# [Instructions to follow]
Reproduce the records below in full and word for word, excluding pictures.

# [Available data]
[Start of Attachment]

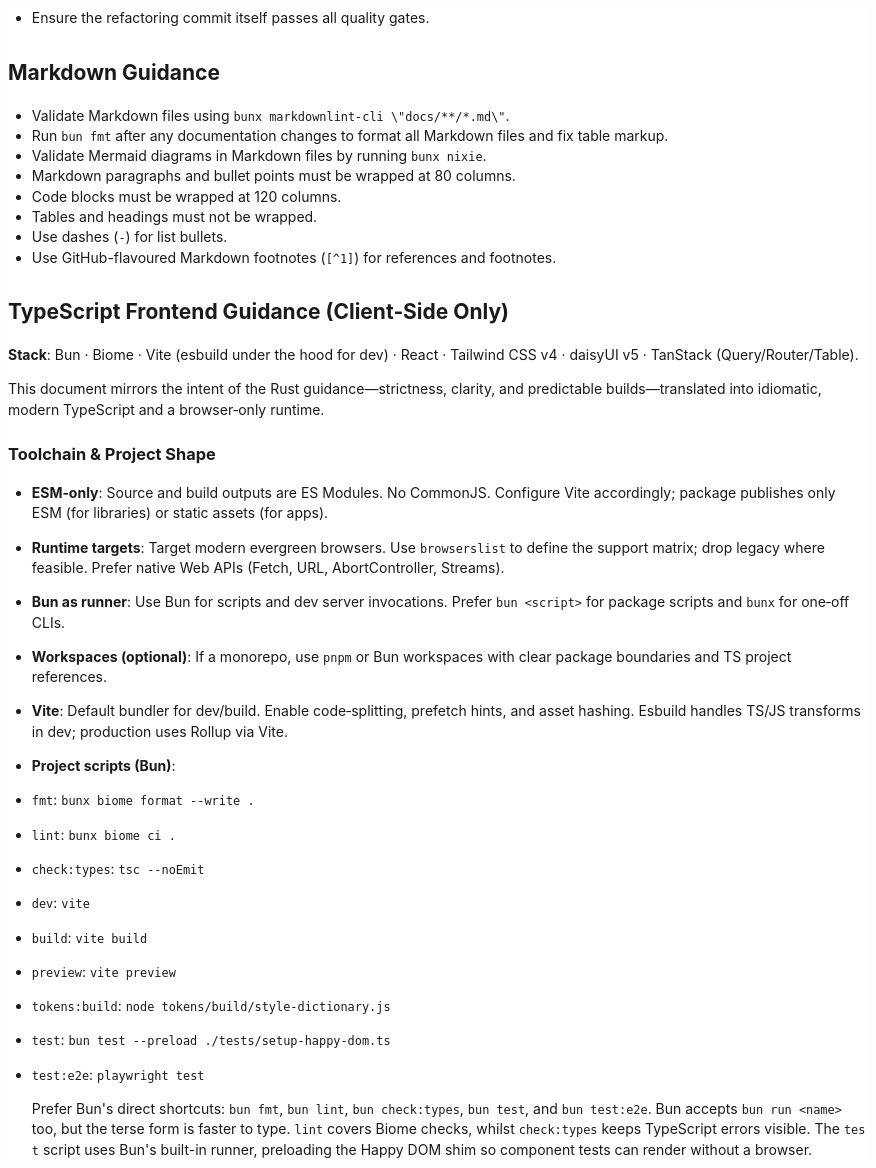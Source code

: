 - Ensure the refactoring commit itself passes all quality gates.

## Markdown Guidance

- Validate Markdown files using `bunx markdownlint-cli \"docs/**/*.md\"`.
- Run `bun fmt` after any documentation changes to format all Markdown
  files and fix table markup.
- Validate Mermaid diagrams in Markdown files by running `bunx nixie`.
- Markdown paragraphs and bullet points must be wrapped at 80 columns.
- Code blocks must be wrapped at 120 columns.
- Tables and headings must not be wrapped.
- Use dashes (`-`) for list bullets.
- Use GitHub-flavoured Markdown footnotes (`[^1]`) for references and
  footnotes.

## TypeScript Frontend Guidance (Client‑Side Only)

**Stack**: Bun · Biome · Vite (esbuild under the hood for dev) · React ·
Tailwind CSS v4 · daisyUI v5 · TanStack (Query/Router/Table).

This document mirrors the intent of the Rust guidance—strictness, clarity, and
predictable builds—translated into idiomatic, modern TypeScript and a
browser‑only runtime.

### Toolchain & Project Shape

- **ESM‑only**: Source and build outputs are ES Modules. No CommonJS. Configure
  Vite accordingly; package publishes only ESM (for libraries) or static assets
  (for apps).
- **Runtime targets**: Target modern evergreen browsers. Use `browserslist` to
  define the support matrix; drop legacy where feasible. Prefer native Web APIs
  (Fetch, URL, AbortController, Streams).
- **Bun as runner**: Use Bun for scripts and dev server invocations. Prefer
  `bun <script>` for package scripts and `bunx` for one‑off CLIs.
- **Workspaces (optional)**: If a monorepo, use `pnpm` or Bun workspaces with
  clear package boundaries and TS project references.
- **Vite**: Default bundler for dev/build. Enable code‑splitting, prefetch
  hints, and asset hashing. Esbuild handles TS/JS transforms in dev; production
  uses Rollup via Vite.
- **Project scripts (Bun)**:
- `fmt`: `bunx biome format --write .`
- `lint`: `bunx biome ci .`
- `check:types`: `tsc --noEmit`
- `dev`: `vite`
- `build`: `vite build`
- `preview`: `vite preview`
- `tokens:build`: `node tokens/build/style-dictionary.js`
- `test`: `bun test --preload ./tests/setup-happy-dom.ts`
- `test:e2e`: `playwright test`

  Prefer Bun's direct shortcuts: `bun fmt`, `bun lint`, `bun check:types`,
  `bun test`, and `bun test:e2e`. Bun accepts `bun run <name>` too, but the
  terse form is faster to type. `lint` covers Biome checks, whilst
  `check:types` keeps TypeScript errors visible. The `test` script uses Bun's
  built-in runner, preloading the Happy DOM shim so component tests can render
  without a browser.
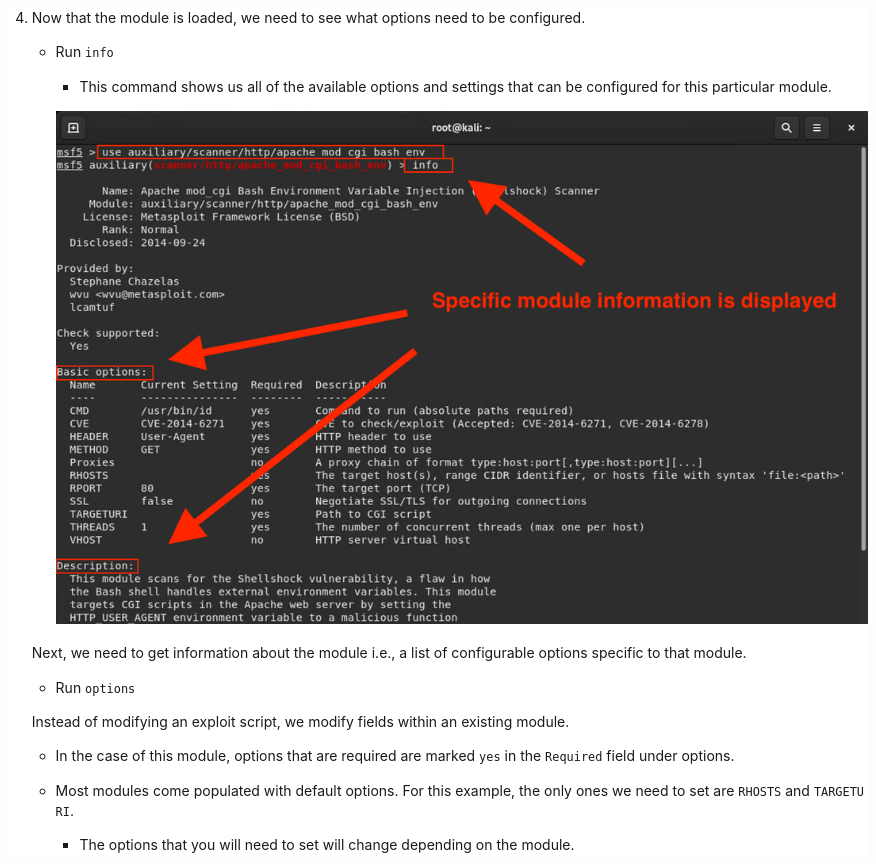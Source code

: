4. Now that the module is loaded, we need to see what options need to be configured.

    - Run `info`

       - This command shows us all of the available options and settings that can be configured for this particular module.

      ![M4](Images/M_4.png)

   Next, we need to get information about the module i.e., a list of configurable options specific to that module.

     - Run `options`

   Instead of modifying an exploit script, we modify fields within an existing module.

      - In the case of this module, options that are required are marked `yes` in the `Required` field under options.

      - Most modules come populated with default options. For this example, the only ones we need to set are `RHOSTS` and `TARGETURI`.

         - The options that you will need to set will change depending on the module.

[End of Attachment]

# [Task solution]
Source code

: - Ensure the refactoring commit itself passes all quality gates.

## Markdown Guidance

- Validate Markdown files using `bunx markdownlint-cli \"docs/**/*.md\"`.
- Run `bun fmt` after any documentation changes to format all Markdown
  files and fix table markup.
- Validate Mermaid diagrams in Markdown files by running `bunx nixie`.
- Markdown paragraphs and bullet points must be wrapped at 80 columns.
- Code blocks must be wrapped at 120 columns.
- Tables and headings must not be wrapped.
- Use dashes (`-`) for list bullets.
- Use GitHub-flavoured Markdown footnotes (`[^1]`) for references and
  footnotes.

## TypeScript Frontend Guidance (Client‑Side Only)

**Stack**: Bun · Biome · Vite (esbuild under the hood for dev) · React ·
Tailwind CSS v4 · daisyUI v5 · TanStack (Query/Router/Table).

This document mirrors the intent of the Rust guidance—strictness, clarity, and
predictable builds—translated into idiomatic, modern TypeScript and a
browser‑only runtime.

### Toolchain & Project Shape

- **ESM‑only**: Source and build outputs are ES Modules. No CommonJS. Configure
  Vite accordingly; package publishes only ESM (for libraries) or static assets
  (for apps).
- **Runtime targets**: Target modern evergreen browsers. Use `browserslist` to
  define the support matrix; drop legacy where feasible. Prefer native Web APIs
  (Fetch, URL, AbortController, Streams).
- **Bun as runner**: Use Bun for scripts and dev server invocations. Prefer
  `bun <script>` for package scripts and `bunx` for one‑off CLIs.
- **Workspaces (optional)**: If a monorepo, use `pnpm` or Bun workspaces with
  clear package boundaries and TS project references.
- **Vite**: Default bundler for dev/build. Enable code‑splitting, prefetch
  hints, and asset hashing. Esbuild handles TS/JS transforms in dev; production
  uses Rollup via Vite.
- **Project scripts (Bun)**:
- `fmt`: `bunx biome format --write .`
- `lint`: `bunx biome ci .`
- `check:types`: `tsc --noEmit`
- `dev`: `vite`
- `build`: `vite build`
- `preview`: `vite preview`
- `tokens:build`: `node tokens/build/style-dictionary.js`
- `test`: `bun test --preload ./tests/setup-happy-dom.ts`
- `test:e2e`: `playwright test`

  Prefer Bun's direct shortcuts: `bun fmt`, `bun lint`, `bun check:types`,
  `bun test`, and `bun test:e2e`. Bun accepts `bun run <name>` too, but the
  terse form is faster to type. `lint` covers Biome checks, whilst
  `check:types` keeps TypeScript errors visible. The `test` script uses Bun's
  built-in runner, preloading the Happy DOM shim so component tests can render
  without a browser.
Source code

:4. Now that the module is loaded, we need to see what options need to be configured.

    - Run `info`

       - This command shows us all of the available options and settings that can be configured for this particular module.

      ![M4](Images/M_4.png)

   Next, we need to get information about the module i.e., a list of configurable options specific to that module.

     - Run `options`

   Instead of modifying an exploit script, we modify fields within an existing module.

      - In the case of this module, options that are required are marked `yes` in the `Required` field under options.

      - Most modules come populated with default options. For this example, the only ones we need to set are `RHOSTS` and `TARGETURI`.

         - The options that you will need to set will change depending on the module.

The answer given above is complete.